[Document images with source code]
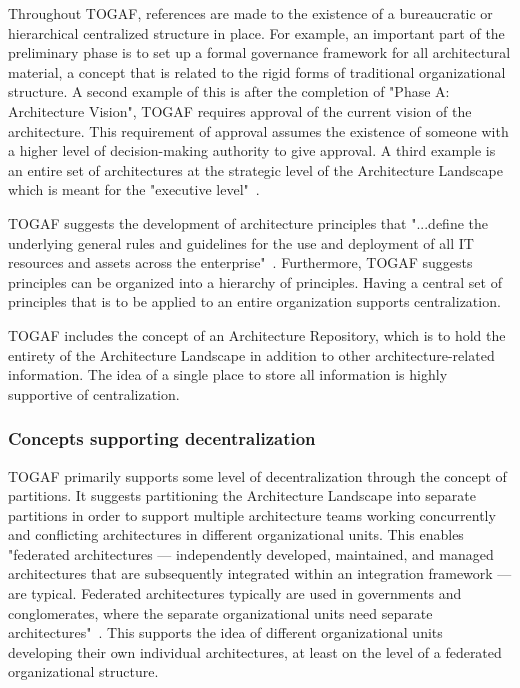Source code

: Throughout TOGAF, references are made to the existence of a bureaucratic or hierarchical centralized structure in place. For example, an important part of the preliminary phase is to set up a formal governance framework for all architectural material, a concept that is related to the rigid forms of traditional organizational structure. A second example of this is after the completion of "Phase A: Architecture Vision", TOGAF requires approval of the current vision of the architecture. This requirement of approval assumes the existence of someone with a higher level of decision-making authority to give approval. A third example is an entire set of architectures at the strategic level of the Architecture Landscape which is meant for the "executive level"~\cite{togaf9.1}.

TOGAF suggests the development of architecture principles that "...define the underlying general rules and guidelines for the use and
deployment of all IT resources and assets across the enterprise"~\cite{togaf9.1}. Furthermore, TOGAF suggests principles can be organized into a hierarchy of principles. Having a central set of principles that is to be applied to an entire organization supports centralization.

TOGAF includes the concept of an Architecture Repository, which is to hold the entirety of the Architecture Landscape in addition to other architecture-related information. The idea of a single place to store all information is highly supportive of centralization. 

\subsubsection{Concepts supporting decentralization}

TOGAF primarily supports some level of decentralization through the concept of partitions. It suggests partitioning the Architecture Landscape into separate partitions in order to support multiple architecture teams working concurrently and conflicting architectures in different organizational units. This enables "federated architectures — independently developed, maintained, and managed architectures that are subsequently integrated within an integration framework — are typical. Federated architectures typically are used in governments and conglomerates, where the separate organizational units need separate architectures"~\cite{togaf9.1}. This supports the idea of different organizational units developing their own individual architectures, at least on the level of a federated organizational structure.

__How to complete this task__. With the pictures set aside, copy each line above as written.

__Result__.
Source code

: Throughout TOGAF, references are made to the existence of a bureaucratic or hierarchical centralized structure in place. For example, an important part of the preliminary phase is to set up a formal governance framework for all architectural material, a concept that is related to the rigid forms of traditional organizational structure. A second example of this is after the completion of "Phase A: Architecture Vision", TOGAF requires approval of the current vision of the architecture. This requirement of approval assumes the existence of someone with a higher level of decision-making authority to give approval. A third example is an entire set of architectures at the strategic level of the Architecture Landscape which is meant for the "executive level"~\cite{togaf9.1}.

TOGAF suggests the development of architecture principles that "...define the underlying general rules and guidelines for the use and
deployment of all IT resources and assets across the enterprise"~\cite{togaf9.1}. Furthermore, TOGAF suggests principles can be organized into a hierarchy of principles. Having a central set of principles that is to be applied to an entire organization supports centralization.

TOGAF includes the concept of an Architecture Repository, which is to hold the entirety of the Architecture Landscape in addition to other architecture-related information. The idea of a single place to store all information is highly supportive of centralization. 

\subsubsection{Concepts supporting decentralization}

TOGAF primarily supports some level of decentralization through the concept of partitions. It suggests partitioning the Architecture Landscape into separate partitions in order to support multiple architecture teams working concurrently and conflicting architectures in different organizational units. This enables "federated architectures — independently developed, maintained, and managed architectures that are subsequently integrated within an integration framework — are typical. Federated architectures typically are used in governments and conglomerates, where the separate organizational units need separate architectures"~\cite{togaf9.1}. This supports the idea of different organizational units developing their own individual architectures, at least on the level of a federated organizational structure.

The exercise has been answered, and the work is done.